▶ [Task to complete]: Each line below containing the word "Department" needs to be shown.

[Supplied data]

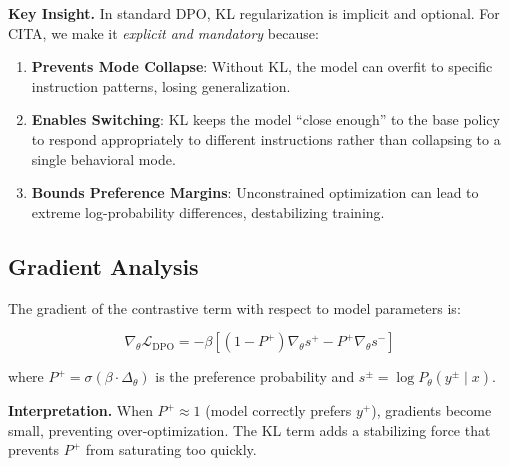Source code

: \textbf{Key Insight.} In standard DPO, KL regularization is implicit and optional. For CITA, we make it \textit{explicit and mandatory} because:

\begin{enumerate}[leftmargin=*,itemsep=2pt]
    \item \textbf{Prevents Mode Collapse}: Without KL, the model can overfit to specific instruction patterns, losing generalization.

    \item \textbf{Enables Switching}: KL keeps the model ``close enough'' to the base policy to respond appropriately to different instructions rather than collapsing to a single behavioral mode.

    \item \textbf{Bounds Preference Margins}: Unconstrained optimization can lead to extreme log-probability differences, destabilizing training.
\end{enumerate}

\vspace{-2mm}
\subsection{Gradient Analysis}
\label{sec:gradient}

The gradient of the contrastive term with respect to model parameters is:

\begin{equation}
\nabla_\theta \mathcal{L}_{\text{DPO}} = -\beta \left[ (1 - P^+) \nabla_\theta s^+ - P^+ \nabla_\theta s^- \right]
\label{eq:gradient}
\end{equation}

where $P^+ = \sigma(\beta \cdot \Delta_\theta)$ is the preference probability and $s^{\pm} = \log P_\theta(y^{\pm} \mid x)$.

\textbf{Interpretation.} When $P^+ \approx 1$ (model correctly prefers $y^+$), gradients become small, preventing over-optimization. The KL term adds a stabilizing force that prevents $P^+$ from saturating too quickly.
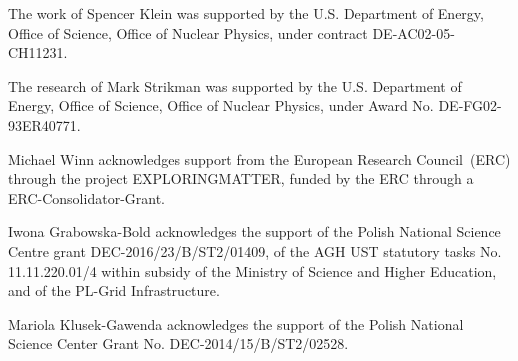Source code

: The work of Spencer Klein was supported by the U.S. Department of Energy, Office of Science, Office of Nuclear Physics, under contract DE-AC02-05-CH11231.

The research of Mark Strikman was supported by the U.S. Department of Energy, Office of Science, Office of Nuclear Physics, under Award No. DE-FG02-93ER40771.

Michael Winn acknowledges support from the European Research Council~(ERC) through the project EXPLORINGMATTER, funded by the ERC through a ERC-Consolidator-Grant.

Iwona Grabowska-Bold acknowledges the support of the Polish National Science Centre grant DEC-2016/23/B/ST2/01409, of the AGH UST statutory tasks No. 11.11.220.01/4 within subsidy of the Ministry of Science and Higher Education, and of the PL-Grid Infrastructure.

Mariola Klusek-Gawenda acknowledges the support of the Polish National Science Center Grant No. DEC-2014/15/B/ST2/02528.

[/Supplied data]
[Supplied data]

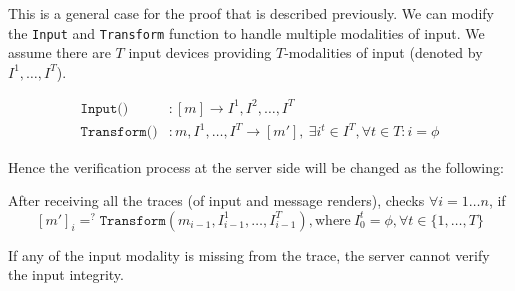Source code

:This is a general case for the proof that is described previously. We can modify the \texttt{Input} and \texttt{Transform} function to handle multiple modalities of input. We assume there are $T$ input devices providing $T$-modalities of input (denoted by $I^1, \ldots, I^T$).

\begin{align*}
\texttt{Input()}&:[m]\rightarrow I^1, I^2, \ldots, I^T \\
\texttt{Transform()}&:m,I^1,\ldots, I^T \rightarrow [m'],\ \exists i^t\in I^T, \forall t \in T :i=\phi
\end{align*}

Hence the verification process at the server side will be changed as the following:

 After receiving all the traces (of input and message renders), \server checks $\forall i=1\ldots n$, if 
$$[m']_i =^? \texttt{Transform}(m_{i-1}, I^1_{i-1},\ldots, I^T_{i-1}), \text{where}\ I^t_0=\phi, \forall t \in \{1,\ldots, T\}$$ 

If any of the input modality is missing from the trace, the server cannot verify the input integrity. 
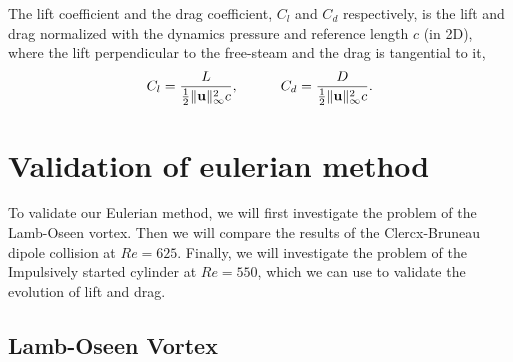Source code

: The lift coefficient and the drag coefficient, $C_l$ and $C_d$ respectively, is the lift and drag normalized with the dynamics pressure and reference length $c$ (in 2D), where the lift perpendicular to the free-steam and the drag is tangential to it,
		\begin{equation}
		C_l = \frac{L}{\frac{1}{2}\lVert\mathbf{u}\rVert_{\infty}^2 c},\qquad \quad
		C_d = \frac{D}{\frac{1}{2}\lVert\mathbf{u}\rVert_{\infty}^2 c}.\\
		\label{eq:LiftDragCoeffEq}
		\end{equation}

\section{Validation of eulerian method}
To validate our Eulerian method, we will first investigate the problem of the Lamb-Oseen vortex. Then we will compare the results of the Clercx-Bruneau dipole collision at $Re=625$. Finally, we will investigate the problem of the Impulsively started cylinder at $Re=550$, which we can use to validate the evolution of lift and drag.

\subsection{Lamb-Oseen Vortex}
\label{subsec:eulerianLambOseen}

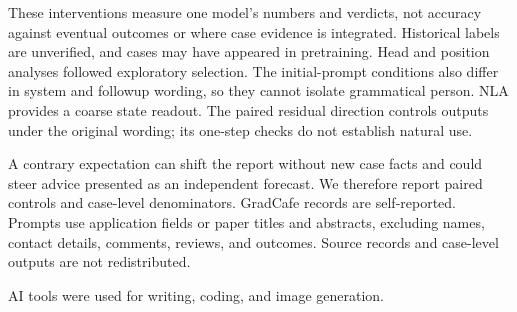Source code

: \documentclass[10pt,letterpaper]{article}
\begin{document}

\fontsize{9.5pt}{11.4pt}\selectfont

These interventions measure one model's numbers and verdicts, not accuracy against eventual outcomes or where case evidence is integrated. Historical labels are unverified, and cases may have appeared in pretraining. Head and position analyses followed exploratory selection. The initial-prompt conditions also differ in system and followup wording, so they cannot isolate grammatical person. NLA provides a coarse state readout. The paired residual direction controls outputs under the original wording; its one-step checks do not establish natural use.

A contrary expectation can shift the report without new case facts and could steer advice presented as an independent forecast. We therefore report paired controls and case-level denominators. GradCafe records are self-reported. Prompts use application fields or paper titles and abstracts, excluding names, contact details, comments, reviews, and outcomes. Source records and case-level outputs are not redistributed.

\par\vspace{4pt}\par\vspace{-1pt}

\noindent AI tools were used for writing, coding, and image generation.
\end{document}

[/Supplied data]

▶ [Solution for this task]:
: The work of Spencer Klein was supported by the U.S. Department of Energy, Office of Science, Office of Nuclear Physics, under contract DE-AC02-05-CH11231.
The research of Mark Strikman was supported by the U.S. Department of Energy, Office of Science, Office of Nuclear Physics, under Award No. DE-FG02-93ER40771.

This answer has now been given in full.